Records drawn from a dataset:
* * * * * * * * *

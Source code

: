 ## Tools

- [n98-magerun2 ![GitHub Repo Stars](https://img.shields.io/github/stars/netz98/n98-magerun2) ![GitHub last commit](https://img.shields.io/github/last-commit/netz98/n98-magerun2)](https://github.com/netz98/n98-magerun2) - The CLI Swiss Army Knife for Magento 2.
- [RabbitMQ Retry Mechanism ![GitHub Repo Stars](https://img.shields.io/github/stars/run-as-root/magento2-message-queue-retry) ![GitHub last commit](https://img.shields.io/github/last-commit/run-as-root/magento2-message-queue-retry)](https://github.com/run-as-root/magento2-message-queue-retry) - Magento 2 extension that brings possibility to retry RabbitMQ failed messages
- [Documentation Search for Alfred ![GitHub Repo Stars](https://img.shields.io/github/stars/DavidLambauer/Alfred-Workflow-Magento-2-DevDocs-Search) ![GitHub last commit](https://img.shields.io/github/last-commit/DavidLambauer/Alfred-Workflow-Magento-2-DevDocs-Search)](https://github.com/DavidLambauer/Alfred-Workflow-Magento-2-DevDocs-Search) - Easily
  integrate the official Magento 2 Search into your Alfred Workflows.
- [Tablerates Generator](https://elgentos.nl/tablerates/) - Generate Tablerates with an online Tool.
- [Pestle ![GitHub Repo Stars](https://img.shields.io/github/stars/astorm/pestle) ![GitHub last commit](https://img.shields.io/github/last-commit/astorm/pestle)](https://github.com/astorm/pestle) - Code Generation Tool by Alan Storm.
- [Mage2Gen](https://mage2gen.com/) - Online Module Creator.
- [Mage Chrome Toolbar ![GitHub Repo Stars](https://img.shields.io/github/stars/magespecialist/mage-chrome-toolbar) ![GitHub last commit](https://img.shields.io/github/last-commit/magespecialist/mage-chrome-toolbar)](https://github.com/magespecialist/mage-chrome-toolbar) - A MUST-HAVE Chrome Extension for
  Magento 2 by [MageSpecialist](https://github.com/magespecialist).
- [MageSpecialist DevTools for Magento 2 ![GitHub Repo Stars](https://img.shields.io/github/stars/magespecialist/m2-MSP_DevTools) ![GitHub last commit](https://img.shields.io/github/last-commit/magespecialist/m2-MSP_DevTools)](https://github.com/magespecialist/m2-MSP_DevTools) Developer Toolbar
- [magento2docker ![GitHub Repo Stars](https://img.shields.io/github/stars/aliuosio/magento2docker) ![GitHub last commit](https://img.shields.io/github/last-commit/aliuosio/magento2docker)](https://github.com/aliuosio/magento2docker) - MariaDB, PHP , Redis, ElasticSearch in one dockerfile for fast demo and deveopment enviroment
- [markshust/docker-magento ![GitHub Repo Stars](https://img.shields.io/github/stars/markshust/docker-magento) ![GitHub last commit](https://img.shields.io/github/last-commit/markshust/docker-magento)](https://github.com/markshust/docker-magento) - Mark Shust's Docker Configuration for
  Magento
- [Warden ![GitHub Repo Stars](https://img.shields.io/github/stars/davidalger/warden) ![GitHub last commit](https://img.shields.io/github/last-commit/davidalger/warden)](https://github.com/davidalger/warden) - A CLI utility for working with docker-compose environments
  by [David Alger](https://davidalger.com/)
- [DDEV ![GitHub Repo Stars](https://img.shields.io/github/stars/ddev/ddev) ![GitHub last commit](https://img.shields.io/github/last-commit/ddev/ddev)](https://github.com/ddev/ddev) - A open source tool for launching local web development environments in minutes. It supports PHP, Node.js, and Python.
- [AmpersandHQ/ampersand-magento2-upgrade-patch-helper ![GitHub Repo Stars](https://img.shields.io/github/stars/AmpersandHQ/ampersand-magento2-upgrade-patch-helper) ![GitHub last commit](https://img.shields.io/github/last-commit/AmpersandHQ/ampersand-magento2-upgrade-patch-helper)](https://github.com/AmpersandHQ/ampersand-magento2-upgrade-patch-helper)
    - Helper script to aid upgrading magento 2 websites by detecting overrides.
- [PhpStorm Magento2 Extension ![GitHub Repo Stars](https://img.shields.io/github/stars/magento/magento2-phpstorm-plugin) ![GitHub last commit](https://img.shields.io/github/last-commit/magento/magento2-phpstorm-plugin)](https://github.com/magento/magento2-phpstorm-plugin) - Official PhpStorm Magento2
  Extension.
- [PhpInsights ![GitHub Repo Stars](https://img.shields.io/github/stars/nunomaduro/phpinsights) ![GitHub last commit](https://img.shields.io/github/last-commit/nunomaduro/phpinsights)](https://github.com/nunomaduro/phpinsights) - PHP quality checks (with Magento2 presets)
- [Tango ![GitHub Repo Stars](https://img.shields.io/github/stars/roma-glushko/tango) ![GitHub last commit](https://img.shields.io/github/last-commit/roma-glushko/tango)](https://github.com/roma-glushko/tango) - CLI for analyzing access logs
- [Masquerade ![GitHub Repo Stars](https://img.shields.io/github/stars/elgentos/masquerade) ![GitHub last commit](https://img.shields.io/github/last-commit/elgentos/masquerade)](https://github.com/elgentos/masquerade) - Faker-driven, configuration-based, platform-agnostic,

* * * * * * * * *

▶ [Description of the task] In the records above, the line with "- [Pestle ![GitHub" marks the start and the line with "- [Mage2Gen](https://mage2gen.com/) - Online" marks the end; copy that stretch exactly, both lines included, and nothing else.

▶ [Reply to the exercise]
- [Pestle ![GitHub Repo Stars](https://img.shields.io/github/stars/astorm/pestle) ![GitHub last commit](https://img.shields.io/github/last-commit/astorm/pestle)](https://github.com/astorm/pestle) - Code Generation Tool by Alan Storm.
- [Mage2Gen](https://mage2gen.com/) - Online Module Creator.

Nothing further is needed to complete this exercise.